Il comportamento di Perez andava punito immediatamente e non dopo la gara, rifilando una penalità che non ha intaccato la classifica finale. Si fossero svegliati prima il vincitore poteva cambiare, ma forse era quello che la FIA non voleva.

E torniamo in Giappone, durante le qualifiche. Nelle Q3 Verstappen perde il controllo della vettura mentre stava scaldando le gomme quando alle sue spalle arrivava Norris, costringendo l’inglese ad una escursione sull’erba. Il regolamento sportivo della F1 è abbastanza chiaro su come ci si deve comportare in pista e l’articolo 33.4 recita questo:
“In nessun momento una macchina può essere guidata inutilmente lentamente, in modo irregolare o in un modo che potrebbe essere considerato pericoloso per gli altri piloti o per qualsiasi altra persona”

Mettersi a scaldare le gomme all’uscita di una curva veloce mentre sta arrivando un altro pilota non è un comportamento pericoloso? Evidentemente per i Commissari non era pericoloso.. ci mancherebbe altro. Se poi Norris avesse colpito Verstappen, la penalità l’avrebbe presa l’inglese e non l’olandese. Ed anche qui, come a Singapore, i commissari ci hanno impiegato ore e ascoltato i piloti prima di emettere il verdetto che non ha cambiato nulla.

E arriviamo alla penalità di Leclerc rimediata in gara. Il monegasco taglia l’ultima chicane all’ultimo giro e scattano 5 secondi di penalità rifilati in tempo zero. I commissari non si sono presi il tempo per analizzare telemetria, per ascoltare i piloti coinvolti, per vedere più volte i filmati dell’accaduto. Niente di tutto questo. Una celerità nel giudizio che ci lascia semplicemente sbigottiti. Come direbbe Genè “Wow Carlo, mai visto niente di simile”.

A Suzuka invece non hanno perso tempo e tanto per gettare caos nel caos, si è deciso su due piedi che il punteggio assegnato fosse pieno e non dimezzato. Il regolamento stabilisce che il punteggio si dimezza quando la gara non supera il 75% della distanza totale, come successo a Suzuka e grazie alla penalità a Leclerc, Verstappen ha conquistato il secondo sigillo iridato. Titolo più che meritato, visto il Mondiale gettato al vento dalla Ferrari, ma non toglie che le decisioni della FIA e dei commissari ci lasciano storditi, così come accaduto lo scorso anno ad Abu Dhabi.

Ormai la credibilità e la serietà del binomio F1/FIA è ai minimi storici e serve un cambio di registro, soprattutto dall’organo di governo, per dare credibilità alla categoria che ormai, come serietà, viene surclassata da altri campionati meno blasonati.

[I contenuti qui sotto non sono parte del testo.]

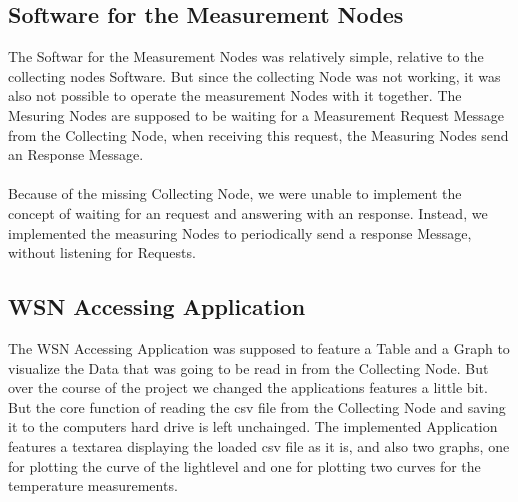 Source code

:\documentclass[
	11pt,
	a4paper
]{article}%
\begin{document}
\subsection{Software for the Measurement Nodes}

The Softwar for the Measurement Nodes was relatively simple, relative to the collecting nodes Software. But since the collecting Node was not working, it was also not possible to operate the measurement Nodes with it together. The Mesuring Nodes are supposed to be waiting for a Measurement Request Message from the Collecting Node, when receiving this request, the Measuring Nodes send an Response Message.
\\\\
Because of the missing Collecting Node, we were unable to implement the concept of waiting for an request and answering with an response. Instead, we implemented the measuring Nodes to periodically send a response Message, without listening for Requests.


\subsection{WSN Accessing Application}

The WSN Accessing Application was supposed to feature a Table and a Graph to visualize the Data that was going to be read in from the Collecting Node. But over the course of the project we changed the applications features a little bit. But the core function of reading the csv file from the Collecting Node and saving it to the computers hard drive is left unchainged. The implemented Application features a textarea displaying the loaded csv file as it is, and also two graphs, one for plotting the curve of the lightlevel and one for plotting two curves for the temperature measurements.

\newpage
\end{document}
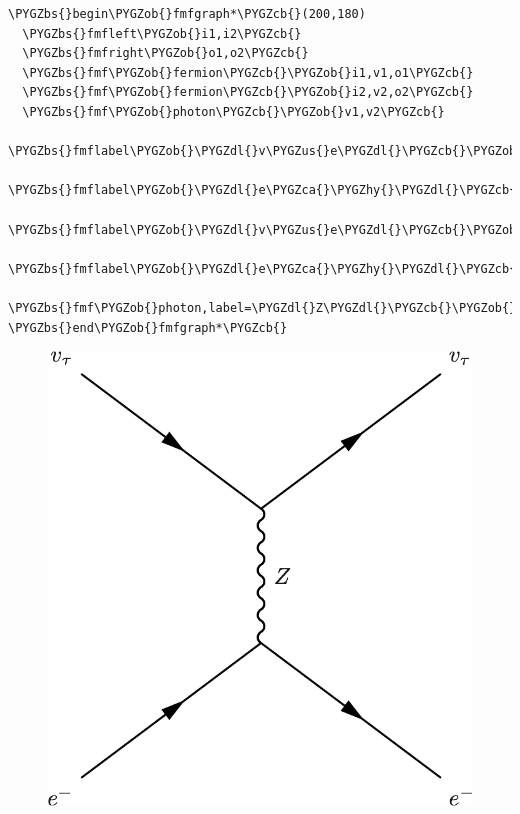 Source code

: \documentclass[letterpaper,12pt,english]{sphinxmanual}
\def\PYGZbs{\char`\\}
\def\PYGZus{\char`\_}
\def\PYGZob{\char`\{}
\def\PYGZcb{\char`\}}
\def\PYGZca{\char`\^}
\def\PYGZdl{\char`\$}
\def\PYGZhy{\char`\-}
\begin{document}
\begin{Verbatim}[commandchars=\\\{\}]
\PYGZbs{}begin\PYGZob{}fmfgraph*\PYGZcb{}(200,180)
  \PYGZbs{}fmfleft\PYGZob{}i1,i2\PYGZcb{}
  \PYGZbs{}fmfright\PYGZob{}o1,o2\PYGZcb{}
  \PYGZbs{}fmf\PYGZob{}fermion\PYGZcb{}\PYGZob{}i1,v1,o1\PYGZcb{}
  \PYGZbs{}fmf\PYGZob{}fermion\PYGZcb{}\PYGZob{}i2,v2,o2\PYGZcb{}
  \PYGZbs{}fmf\PYGZob{}photon\PYGZcb{}\PYGZob{}v1,v2\PYGZcb{}
  \PYGZbs{}fmflabel\PYGZob{}\PYGZdl{}v\PYGZus{}e\PYGZdl{}\PYGZcb{}\PYGZob{}i2\PYGZcb{}
  \PYGZbs{}fmflabel\PYGZob{}\PYGZdl{}e\PYGZca{}\PYGZhy{}\PYGZdl{}\PYGZcb{}\PYGZob{}i1\PYGZcb{}
  \PYGZbs{}fmflabel\PYGZob{}\PYGZdl{}v\PYGZus{}e\PYGZdl{}\PYGZcb{}\PYGZob{}o2\PYGZcb{}
  \PYGZbs{}fmflabel\PYGZob{}\PYGZdl{}e\PYGZca{}\PYGZhy{}\PYGZdl{}\PYGZcb{}\PYGZob{}o1\PYGZcb{}
  \PYGZbs{}fmf\PYGZob{}photon,label=\PYGZdl{}Z\PYGZdl{}\PYGZcb{}\PYGZob{}v1,v2\PYGZcb{}
\PYGZbs{}end\PYGZob{}fmfgraph*\PYGZcb{}
\end{Verbatim}
\begin{figure}[htbp]
\centering

\includegraphics{nutaueNeutral.png}
\end{figure}
\end{document}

Ci deve essere un metro di giudizio uguale per tutti, le regole devono essere uguali per tutti i team così come le penalità, quando invece in questi anni abbiamo assistito ad abominevoli decisioni, vedi la “lieve” irregolarità della Mercedes con i cerchi forati o il DAS considerato illegale ma solo dalla stagione successiva così come le tante volte che la FIA ha deciso di cambiare le normative tecniche a stagione in corso.

Di questo passo è anche inutile allargare il calendario sempre di più se la qualità e la serietà del prodotto venduto non sono dei migliori. Serve un cambio di tendenza immediato altrimenti si rischia di far stancare il pubblico con questi teatrini domenicali.